Graph memory nodes are graph nodes representing either memory allocation or free actions. As a
shorthand, nodes that allocate memory are called allocation nodes. Likewise, nodes that free memory
are called free nodes. Allocations created by allocation nodes are called graph allocations. CUDA as-
signs virtual addresses for the graph allocation at node creation time. While these virtual addresses
are fixed for the lifetime of the allocation node, the allocation contents are not persistent past the
freeing operation and may be overwritten by accesses referring to a different allocation.
Graph allocations are considered recreated every time a graph runs. A graph allocation’s lifetime, which
differs from the node’s lifetime, begins when GPU execution reaches the allocating graph node and
ends when one of the following occurs:
▶ GPU execution reaches the freeing graph node
▶ GPU execution reaches the freeing cudaFreeAsync() stream call
▶ immediately upon the freeing call to cudaFree()
Note: Graph destruction does not automatically free any live graph-allocated memory, even though it
ends the lifetime of the allocation node.

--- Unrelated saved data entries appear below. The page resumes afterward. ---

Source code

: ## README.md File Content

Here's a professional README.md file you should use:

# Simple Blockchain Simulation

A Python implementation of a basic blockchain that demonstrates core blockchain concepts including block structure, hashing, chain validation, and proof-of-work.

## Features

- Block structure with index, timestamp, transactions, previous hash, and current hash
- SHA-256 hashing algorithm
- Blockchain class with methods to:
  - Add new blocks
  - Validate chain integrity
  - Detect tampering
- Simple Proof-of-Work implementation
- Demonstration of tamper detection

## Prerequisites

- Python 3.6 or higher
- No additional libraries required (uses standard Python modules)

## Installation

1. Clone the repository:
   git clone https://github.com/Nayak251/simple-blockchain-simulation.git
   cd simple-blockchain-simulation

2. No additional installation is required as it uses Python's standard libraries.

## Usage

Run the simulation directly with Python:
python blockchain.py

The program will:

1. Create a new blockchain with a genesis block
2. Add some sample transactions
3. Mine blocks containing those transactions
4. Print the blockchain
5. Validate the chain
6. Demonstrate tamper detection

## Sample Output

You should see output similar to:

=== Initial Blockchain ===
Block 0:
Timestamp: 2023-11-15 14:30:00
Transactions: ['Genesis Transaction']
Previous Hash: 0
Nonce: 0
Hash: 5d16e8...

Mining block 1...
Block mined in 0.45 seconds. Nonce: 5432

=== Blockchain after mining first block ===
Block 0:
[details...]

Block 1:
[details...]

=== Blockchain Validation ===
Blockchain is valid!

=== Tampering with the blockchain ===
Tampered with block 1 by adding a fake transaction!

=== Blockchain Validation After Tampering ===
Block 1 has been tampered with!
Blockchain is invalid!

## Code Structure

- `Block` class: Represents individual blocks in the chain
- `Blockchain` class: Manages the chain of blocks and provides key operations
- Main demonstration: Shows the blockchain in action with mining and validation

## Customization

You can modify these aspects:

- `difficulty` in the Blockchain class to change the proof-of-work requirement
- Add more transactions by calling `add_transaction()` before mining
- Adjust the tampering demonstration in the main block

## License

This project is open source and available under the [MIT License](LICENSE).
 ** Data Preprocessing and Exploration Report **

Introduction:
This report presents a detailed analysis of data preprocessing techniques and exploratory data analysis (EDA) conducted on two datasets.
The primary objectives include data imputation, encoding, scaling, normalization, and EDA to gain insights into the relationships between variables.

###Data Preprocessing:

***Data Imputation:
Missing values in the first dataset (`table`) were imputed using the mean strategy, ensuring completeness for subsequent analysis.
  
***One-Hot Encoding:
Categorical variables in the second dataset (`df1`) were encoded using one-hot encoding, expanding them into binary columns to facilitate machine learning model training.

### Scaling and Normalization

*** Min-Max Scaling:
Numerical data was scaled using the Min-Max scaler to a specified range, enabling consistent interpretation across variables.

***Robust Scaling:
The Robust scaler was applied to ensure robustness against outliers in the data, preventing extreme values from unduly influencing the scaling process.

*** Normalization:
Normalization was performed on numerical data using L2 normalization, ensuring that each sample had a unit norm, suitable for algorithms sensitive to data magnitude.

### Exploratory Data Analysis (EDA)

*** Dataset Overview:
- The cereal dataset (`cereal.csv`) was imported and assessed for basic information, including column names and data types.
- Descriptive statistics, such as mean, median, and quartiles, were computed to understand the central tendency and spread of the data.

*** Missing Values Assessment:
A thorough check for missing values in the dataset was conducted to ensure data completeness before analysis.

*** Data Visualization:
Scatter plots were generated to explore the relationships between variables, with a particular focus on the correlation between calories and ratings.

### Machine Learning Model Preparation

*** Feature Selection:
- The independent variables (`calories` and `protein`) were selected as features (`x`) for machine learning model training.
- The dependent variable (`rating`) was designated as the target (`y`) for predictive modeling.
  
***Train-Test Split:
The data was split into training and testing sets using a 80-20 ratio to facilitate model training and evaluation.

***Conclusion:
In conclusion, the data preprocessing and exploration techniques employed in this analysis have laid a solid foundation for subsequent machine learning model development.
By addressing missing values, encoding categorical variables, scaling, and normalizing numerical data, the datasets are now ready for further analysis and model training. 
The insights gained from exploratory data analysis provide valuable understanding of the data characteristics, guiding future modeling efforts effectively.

The allocation must subsequently be freed in another graph,
or using cudaFreeAsync()∕cudaFree().
Just like other Graph Structure, graph memory nodes are ordered within a graph by dependency edges.
A program must guarantee that operations accessing graph memory:
▶ are ordered after the allocation node
▶ are ordered before the operation freeing the memory
Graph allocation lifetimes begin and usually end according to GPU execution (as opposed to API invo-
cation). GPU ordering is the order that work runs on the GPU as opposed to the order that the work
is enqueued or described. Thus, graph allocations are considered ‘GPU ordered.